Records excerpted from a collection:
= = = = =

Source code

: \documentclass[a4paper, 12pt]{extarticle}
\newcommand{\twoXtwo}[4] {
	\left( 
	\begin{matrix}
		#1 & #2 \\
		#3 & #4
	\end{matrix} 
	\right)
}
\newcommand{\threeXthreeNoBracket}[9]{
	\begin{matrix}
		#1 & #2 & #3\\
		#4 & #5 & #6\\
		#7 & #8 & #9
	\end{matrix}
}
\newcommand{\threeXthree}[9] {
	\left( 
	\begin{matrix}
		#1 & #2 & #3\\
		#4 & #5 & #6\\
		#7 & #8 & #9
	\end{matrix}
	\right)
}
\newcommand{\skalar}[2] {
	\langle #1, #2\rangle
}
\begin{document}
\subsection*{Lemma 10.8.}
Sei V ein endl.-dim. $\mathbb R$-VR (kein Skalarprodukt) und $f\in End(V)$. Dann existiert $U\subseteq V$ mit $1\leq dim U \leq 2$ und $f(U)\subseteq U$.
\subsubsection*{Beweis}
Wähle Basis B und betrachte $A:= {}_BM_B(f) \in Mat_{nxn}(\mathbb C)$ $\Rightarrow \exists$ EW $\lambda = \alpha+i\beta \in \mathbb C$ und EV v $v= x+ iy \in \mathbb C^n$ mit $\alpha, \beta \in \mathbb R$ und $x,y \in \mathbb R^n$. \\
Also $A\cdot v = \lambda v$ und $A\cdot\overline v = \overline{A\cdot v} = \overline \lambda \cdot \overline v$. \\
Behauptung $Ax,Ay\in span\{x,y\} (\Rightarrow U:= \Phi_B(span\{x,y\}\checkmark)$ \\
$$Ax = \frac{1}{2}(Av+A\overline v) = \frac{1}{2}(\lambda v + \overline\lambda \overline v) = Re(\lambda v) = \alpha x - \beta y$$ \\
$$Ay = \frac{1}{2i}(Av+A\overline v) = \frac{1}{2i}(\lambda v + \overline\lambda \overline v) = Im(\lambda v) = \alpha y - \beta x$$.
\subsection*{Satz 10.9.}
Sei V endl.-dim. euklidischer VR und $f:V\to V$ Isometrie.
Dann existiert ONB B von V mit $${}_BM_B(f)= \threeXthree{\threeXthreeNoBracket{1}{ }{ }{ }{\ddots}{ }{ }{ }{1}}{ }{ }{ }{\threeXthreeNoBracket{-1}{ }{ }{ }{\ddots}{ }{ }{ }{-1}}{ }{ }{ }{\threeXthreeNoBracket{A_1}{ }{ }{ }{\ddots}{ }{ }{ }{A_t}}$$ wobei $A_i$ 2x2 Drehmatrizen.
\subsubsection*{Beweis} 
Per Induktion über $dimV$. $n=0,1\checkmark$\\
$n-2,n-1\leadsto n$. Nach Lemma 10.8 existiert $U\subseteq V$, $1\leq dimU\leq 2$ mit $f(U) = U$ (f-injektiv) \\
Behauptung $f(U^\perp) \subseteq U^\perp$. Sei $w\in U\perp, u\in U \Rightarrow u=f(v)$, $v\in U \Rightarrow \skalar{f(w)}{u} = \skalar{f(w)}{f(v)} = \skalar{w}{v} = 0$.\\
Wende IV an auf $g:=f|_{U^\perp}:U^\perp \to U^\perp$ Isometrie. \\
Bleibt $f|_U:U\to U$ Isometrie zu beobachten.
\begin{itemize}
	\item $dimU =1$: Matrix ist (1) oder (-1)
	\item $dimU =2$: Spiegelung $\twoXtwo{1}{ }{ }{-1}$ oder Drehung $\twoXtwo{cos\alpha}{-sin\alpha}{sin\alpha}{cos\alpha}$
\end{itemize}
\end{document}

= = = = =

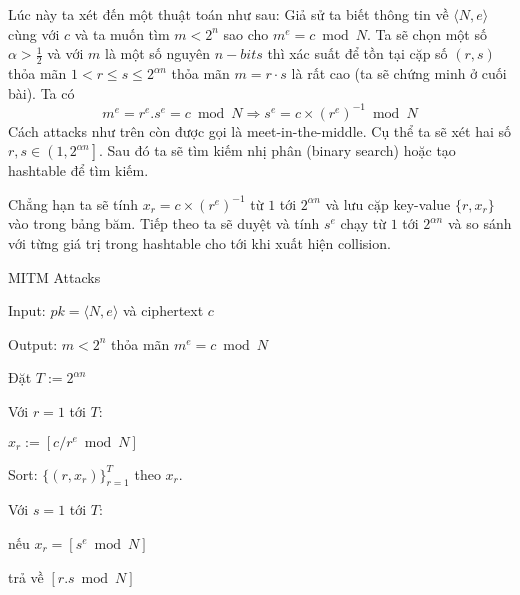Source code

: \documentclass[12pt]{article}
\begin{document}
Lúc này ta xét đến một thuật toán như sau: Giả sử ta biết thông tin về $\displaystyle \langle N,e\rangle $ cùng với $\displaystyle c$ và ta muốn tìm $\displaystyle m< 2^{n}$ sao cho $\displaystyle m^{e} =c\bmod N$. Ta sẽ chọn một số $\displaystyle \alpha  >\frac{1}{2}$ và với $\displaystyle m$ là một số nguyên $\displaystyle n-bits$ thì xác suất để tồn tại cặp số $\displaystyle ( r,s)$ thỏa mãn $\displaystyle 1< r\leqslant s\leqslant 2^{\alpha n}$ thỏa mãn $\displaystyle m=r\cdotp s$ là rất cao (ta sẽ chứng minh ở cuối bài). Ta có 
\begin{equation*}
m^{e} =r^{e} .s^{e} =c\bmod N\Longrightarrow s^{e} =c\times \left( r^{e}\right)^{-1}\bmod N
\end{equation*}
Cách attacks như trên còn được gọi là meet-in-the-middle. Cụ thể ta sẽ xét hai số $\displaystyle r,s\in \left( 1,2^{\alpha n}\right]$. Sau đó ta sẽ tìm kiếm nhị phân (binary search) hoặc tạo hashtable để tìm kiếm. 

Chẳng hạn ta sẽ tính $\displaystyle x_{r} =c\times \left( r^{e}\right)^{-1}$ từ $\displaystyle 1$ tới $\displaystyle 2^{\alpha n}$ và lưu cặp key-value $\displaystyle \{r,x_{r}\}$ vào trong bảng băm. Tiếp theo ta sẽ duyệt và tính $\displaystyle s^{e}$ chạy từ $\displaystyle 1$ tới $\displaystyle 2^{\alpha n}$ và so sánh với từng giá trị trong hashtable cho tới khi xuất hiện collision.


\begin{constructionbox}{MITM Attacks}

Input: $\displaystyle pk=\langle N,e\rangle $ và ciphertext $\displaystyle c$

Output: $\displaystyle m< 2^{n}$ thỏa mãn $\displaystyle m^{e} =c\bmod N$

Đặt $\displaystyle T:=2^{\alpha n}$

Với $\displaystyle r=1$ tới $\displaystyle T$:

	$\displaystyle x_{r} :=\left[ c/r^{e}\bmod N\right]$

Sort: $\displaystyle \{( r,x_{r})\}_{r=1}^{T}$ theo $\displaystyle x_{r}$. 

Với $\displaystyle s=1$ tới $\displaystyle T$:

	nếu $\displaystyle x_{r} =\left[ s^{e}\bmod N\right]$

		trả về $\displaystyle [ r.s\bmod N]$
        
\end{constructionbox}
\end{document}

= = = = =

Action item:
Find the string "subsubsection" in the records, then copy each line where it occurs.

Answer to this task:
\subsubsection*{Beweis}
\subsubsection*{Beweis} 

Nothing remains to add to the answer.